You might wonder why we tag the rows using JS — why not use CSS nth-of-type() to count rows?

Because we want to use only the initially visible rows as stripes, not the hidden rows with Visibility Rule placeholders or hidden fields. nth-of-type() includes all rows.

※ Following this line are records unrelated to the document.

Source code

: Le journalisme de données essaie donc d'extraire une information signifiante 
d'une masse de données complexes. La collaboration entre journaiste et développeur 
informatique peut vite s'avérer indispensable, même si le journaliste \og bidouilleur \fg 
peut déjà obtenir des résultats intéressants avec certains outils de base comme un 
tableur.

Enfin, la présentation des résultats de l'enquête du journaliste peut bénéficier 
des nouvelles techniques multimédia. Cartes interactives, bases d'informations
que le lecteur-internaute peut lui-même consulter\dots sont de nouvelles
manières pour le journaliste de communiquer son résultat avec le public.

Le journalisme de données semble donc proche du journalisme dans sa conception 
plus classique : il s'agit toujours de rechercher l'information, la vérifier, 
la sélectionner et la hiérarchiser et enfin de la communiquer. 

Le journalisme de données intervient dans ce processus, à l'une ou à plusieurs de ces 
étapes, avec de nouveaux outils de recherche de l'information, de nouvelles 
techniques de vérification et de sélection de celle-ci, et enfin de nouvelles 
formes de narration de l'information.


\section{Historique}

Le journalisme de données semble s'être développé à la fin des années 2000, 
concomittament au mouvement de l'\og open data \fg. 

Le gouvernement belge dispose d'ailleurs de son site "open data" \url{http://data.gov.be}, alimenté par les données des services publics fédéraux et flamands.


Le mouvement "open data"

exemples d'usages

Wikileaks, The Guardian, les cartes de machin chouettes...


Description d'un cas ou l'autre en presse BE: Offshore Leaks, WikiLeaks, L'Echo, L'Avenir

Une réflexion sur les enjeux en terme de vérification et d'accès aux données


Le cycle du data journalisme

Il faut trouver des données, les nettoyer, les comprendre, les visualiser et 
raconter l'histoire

So the solution can’t be pure CSS, though it’s still mostly CSS.

The CSS

body {
   padding: 40px;
}

.mktoFormRow.flag-top:after {
   border-radius: 6px 6px 0 0;
}
.mktoButtonRow:after {
   border-radius: 0 0 6px 6px;
}

.mktoForm {
   perspective: 2000px;
   border: 1px solid gray;
   padding: 20px;
   border-radius: 5px;
   background-color: whitesmoke;
}
.mktoButtonRow {
   width: 100%;
}
.mktoFormRow,
.mktoButtonRow {
   position: relative;
}
.mktoFormRow:after,
.mktoButtonRow:after {
   content: "";
   width: 100%;
   height: 100%;
  right: 0;
   top: 0;
   position: absolute;
   pointer-events: none;
}

/* stripe colors - can change to any sequence */
.flag-stripe[data-flag-stripe-color="0"]:after {
   background-color: #e40303;
}
.flag-stripe[data-flag-stripe-color="1"]:after {
   background-color: #ff8c00;
}
.flag-stripe[data-flag-stripe-color="2"]:after {
   background-color: #ffed00;
}
.flag-stripe[data-flag-stripe-color="3"]:after {
   background-color: #008026;
}
.flag-stripe[data-flag-stripe-color="4"]:after {
   background-color: #24408e;
}
.flag-stripe[data-flag-stripe-color="5"]:after {
   background-color: #732980;
}
/* /stripe colors */

.mktoFormRow,
.mktoButtonRow {
   transition: transform 1.5s ease-in 0s;
}
.mktoFormRow:after,
.mktoButtonRow:after {
   transition: transform 1.5s ease-in 0s, width 2s ease-out 1s;   
}

.mktoFormRow,
.mktoButtonRow {
   transform: rotateY(-180deg);
}

.mktoFormRow:after,
.mktoButtonRow:after {
  transform: rotateY(180deg);
}

.mktoForm[data-state="show"] .mktoFormRow,
.mktoForm[data-state="show"] .mktoButtonRow {
   transform: rotateY(0);
}
.mktoForm[data-state="show"] .mktoFormRow:after,
.mktoForm[data-state="show"] .mktoButtonRow:after {
   width: 0;
 }

It’d be tough to explain the CSS in depth here, but feel free to open the CodePen demo and play around.